Filter the listing for lines containing "width".

__RECORDS SUPPLIED__:
>>>>

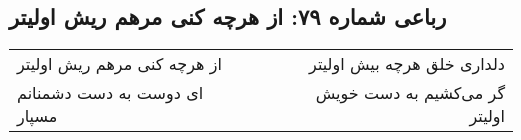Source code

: \begin{center}
\section*{رباعی شماره ۷۹: از هرچه کنی مرهم ریش اولیتر}
\label{sec:079}
\begin{longtable}{l p{0.5cm} r}
از هرچه کنی مرهم ریش اولیتر
&&
دلداری خلق هرچه بیش اولیتر
\\
ای دوست به دست دشمنانم مسپار
&&
گر می‌کشیم به دست خویش اولیتر
\\
\end{longtable}
\end{center}
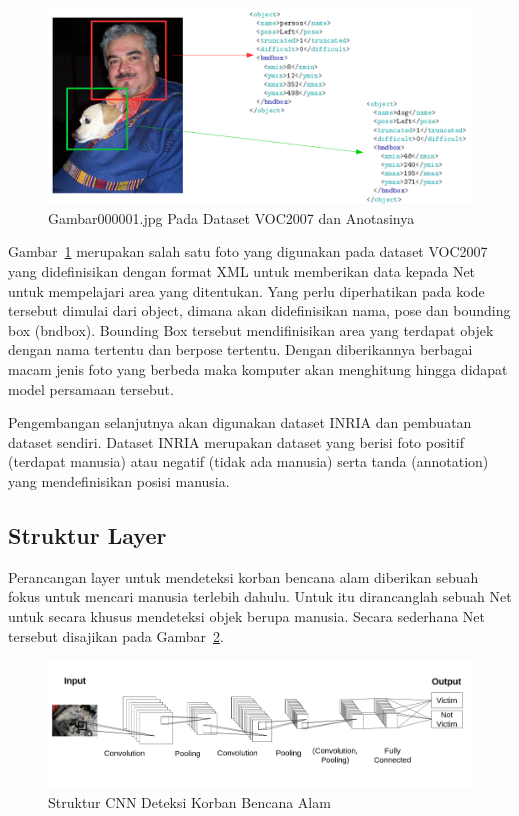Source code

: \begin{figure}[ht]
 \centering
 \includegraphics[width=\textwidth]{voc2007}
 \caption{Gambar000001.jpg Pada Dataset VOC2007 dan Anotasinya }
 \label{fig:voc2007}   
\end{figure}  

Gambar~\ref{fig:voc2007} merupakan salah satu foto yang digunakan pada dataset VOC2007 yang didefinisikan dengan format XML untuk memberikan data kepada Net untuk mempelajari area yang ditentukan. Yang perlu diperhatikan pada kode tersebut dimulai dari object, dimana akan didefinisikan nama, pose dan bounding box (bndbox). Bounding Box tersebut mendifinisikan area yang terdapat objek dengan nama tertentu dan berpose tertentu. Dengan diberikannya berbagai macam jenis foto yang berbeda maka komputer akan menghitung hingga didapat model persamaan tersebut.

Pengembangan selanjutnya akan digunakan dataset INRIA \cite{dalal2005histograms} dan pembuatan dataset sendiri. Dataset INRIA merupakan dataset yang berisi foto positif (terdapat manusia) atau negatif (tidak ada manusia) serta tanda (annotation) yang mendefinisikan posisi manusia.

\subsection{ Struktur Layer}
Perancangan layer untuk mendeteksi korban bencana alam diberikan sebuah fokus untuk mencari manusia terlebih dahulu. Untuk itu dirancanglah sebuah Net untuk secara khusus mendeteksi objek berupa manusia. Secara sederhana Net tersebut disajikan pada Gambar~\ref{fig:strukturcnn}.

\begin{figure}[ht]
  \centering
  \includegraphics[width=\textwidth]{strukturcnn}
  \caption{Struktur CNN Deteksi Korban Bencana Alam}
  \label{fig:strukturcnn}
\end{figure}

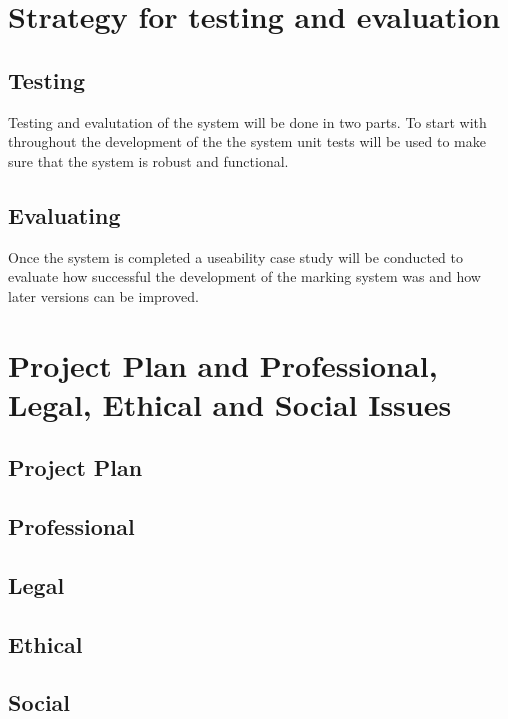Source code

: \documentclass[12pt]{article}  %
\theoremstyle{definition}
\theoremstyle{remark}
\begin{document}
\newpage
\section{Strategy for testing and evaluation}

\subsection{Testing}
Testing and evalutation of the system will be done in two parts. To start with throughout the development of the the system unit tests will be used to make sure that the system is robust and functional. \\

\subsection{Evaluating}
Once the system is completed a useability case study will be conducted to evaluate how successful the development of the marking system  was and how later versions can be improved.


\newpage
\section{Project Plan and Professional, Legal, Ethical and Social Issues}

\subsection{Project Plan}

\subsection{Professional}

\subsection{Legal}

\subsection{Ethical}

\subsection{Social}
\end{document}
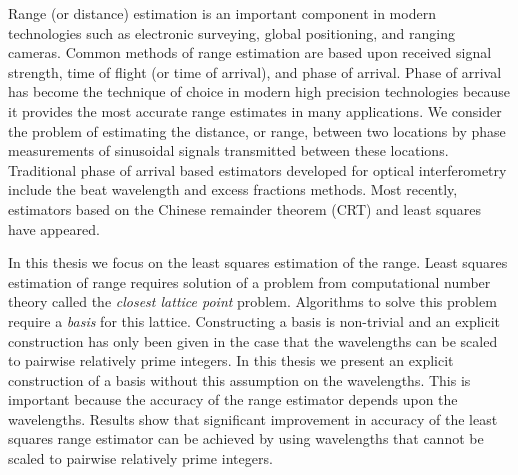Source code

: % 

Range (or distance) estimation is an important component in modern technologies such as electronic surveying, global positioning, and ranging cameras. Common methods of range estimation are based upon received signal strength, time of flight (or time of arrival), and phase of arrival. Phase of arrival has become the technique of choice in modern high precision technologies because it provides the most accurate range estimates in many applications. We consider the problem of estimating the distance, or range, between two locations by phase measurements of sinusoidal signals transmitted between these locations. Traditional phase of arrival based estimators developed for optical interferometry include the beat wavelength and excess fractions methods. Most recently, estimators based on the Chinese remainder theorem (CRT) and least squares have appeared.

In this thesis we focus on the least squares estimation of the range. Least squares estimation of range requires solution of a problem from computational number theory called the \emph{closest lattice point} problem. Algorithms to solve this problem require a \emph{basis} for this lattice. Constructing a basis is non-trivial and an explicit construction has only been given in the case that the wavelengths can be scaled to pairwise relatively prime integers. In this thesis we present an explicit construction of a basis without this assumption on the wavelengths. This is important because the accuracy of the range estimator depends upon the wavelengths. Results show that significant improvement in accuracy of the least squares range estimator can be achieved by using wavelengths that cannot be scaled to pairwise relatively prime integers. 

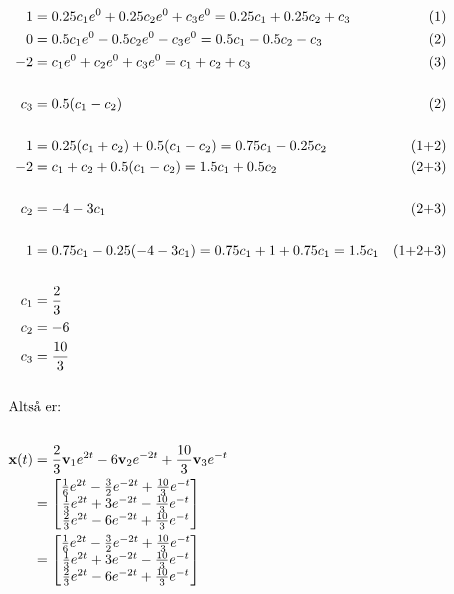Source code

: \documentclass[a4paper, norsk, twoside, 10pt]{article}
\begin{document}
\begin{flushleft}
    \begin{align*}
    1 &= 0.25c_{1}e^{0} + 0.25c_{2}e^{0} + c_{3}e^{0} = 0.25c_{1} + 0.25c_{2} +c_{3} &\text{(1)}\\
    0 &= 0.5c_{1}e^{0} - 0.5c_{2}e^{0} - c_{3}e^{0} = 0.5c_{1} -0.5c_{2} - c_{3} & \text{(2)}\\
    -2 &=c_{1}e^{0} + c_{2}e^{0} + c_{3}e^{0} = c_{1} + c_{2} + c_{3} & \text{(3)}\\
    \ \\
    c_{3} &= 0.5(c_{1} - c_{2})  &\text{(2)}\\
    \ \\
    1 &= 0.25(c_{1} + c_{2}) + 0.5(c_{1} - c_{2}) = 0.75c_{1} -0.25c_{2} & \text{(1+2)}\\
    -2 &= c_{1} + c_{2} + 0.5(c_{1} - c_{2}) = 1.5 c_{1} + 0.5c_{2} & \text{(2+3)} \\
    \ \\
    c_{2} &= -4 -3c_{1} & \text{(2+3)} \\
    \ \\
    1 &= 0.75 c_{1} - 0.25(-4 -3c_{1}) = 0.75c_{1} + 1 + 0.75c_{1} = 1.5 c_{1} & \text{(1+2+3)}\\
    \ \\
    c_{1} &= \frac{2}{3} &\\
    c_{2} &= -6 &\\
    c_{3} &= \frac{10}{3} &\\
    \ \\
    \intertext{Altså er:} \\
    \mathbf{x}(t) &= \frac{2}{3}\mathbf{v}_{1}e^{2t} -6\mathbf{v}_{2}e^{-2t} + \frac{10}{3}\mathbf{v}_{3}e^{-t} \\
    &=
    \begin{bmatrix}
      \frac{1}{6}e^{2t} - \frac{3}{2}e^{-2t} + \frac{10}{3}e^{-t} \\
      \frac{1}{3}e^{2t} + 3e^{-2t} - \frac{10}{3}e^{-t} \\
      \frac{2}{3}e^{2t} - 6e^{-2t} + \frac{10}{3}e^{-t} \\
    \end{bmatrix} \\
    &=
    \begin{bmatrix}
      \frac{1}{6}e^{2t} - \frac{3}{2}e^{-2t} + \frac{10}{3}e^{-t} \\
      \frac{1}{3}e^{2t} + 3e^{-2t} - \frac{10}{3}e^{-t} \\
      \frac{2}{3}e^{2t} - 6e^{-2t} + \frac{10}{3}e^{-t} \\
    \end{bmatrix} \\
    \end{align*}
\end{flushleft}
\end{document}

<<<<

__YOUR SOLUTION__:
 \includegraphics[width=\textwidth]{voc2007}
  \includegraphics[width=\textwidth]{strukturcnn}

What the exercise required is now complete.